[Opening Data excerpts section]

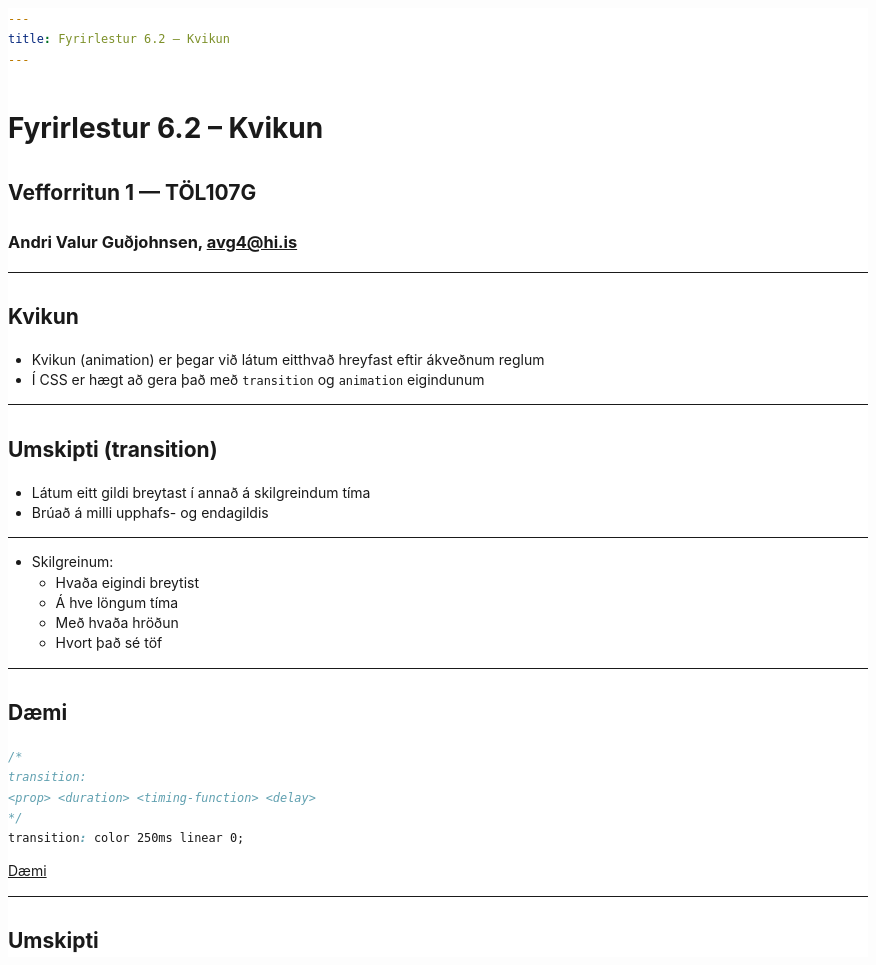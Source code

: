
 ```yaml
---
title: Fyrirlestur 6.2 – Kvikun
---
```


# Fyrirlestur 6.2 – Kvikun

## Vefforritun 1 — TÖL107G

### Andri Valur Guðjohnsen, [avg4@hi.is](mailto:avg4@hi.is)

---

## Kvikun

* Kvikun (animation) er þegar við látum eitthvað hreyfast eftir ákveðnum reglum
* Í CSS er hægt að gera það með `transition` og `animation` eigindunum

***

## Umskipti (transition)

* Látum eitt gildi breytast í annað á skilgreindum tíma
* Brúað á milli upphafs- og endagildis

***

* Skilgreinum:
  - Hvaða eigindi breytist
  - Á hve löngum tíma
  - Með hvaða hröðun
  - Hvort það sé töf

***

## Dæmi

```css
/*
transition:
<prop> <duration> <timing-function> <delay>
*/
transition: color 250ms linear 0;
```

[Dæmi](daemi/animation/transition.html)

***

## Umskipti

[Closing Data excerpts section]

» What you should do
The required answer is the exact run of lines above starting at the line with "# Fyrirlestur 6.2 – Kvikun" and ending at the line with "## Umskipti (transition)", with both ends present.

» Response
# Fyrirlestur 6.2 – Kvikun

## Vefforritun 1 — TÖL107G

### Andri Valur Guðjohnsen, [avg4@hi.is](mailto:avg4@hi.is)

---

## Kvikun

* Kvikun (animation) er þegar við látum eitthvað hreyfast eftir ákveðnum reglum
* Í CSS er hægt að gera það með `transition` og `animation` eigindunum

***

## Umskipti (transition)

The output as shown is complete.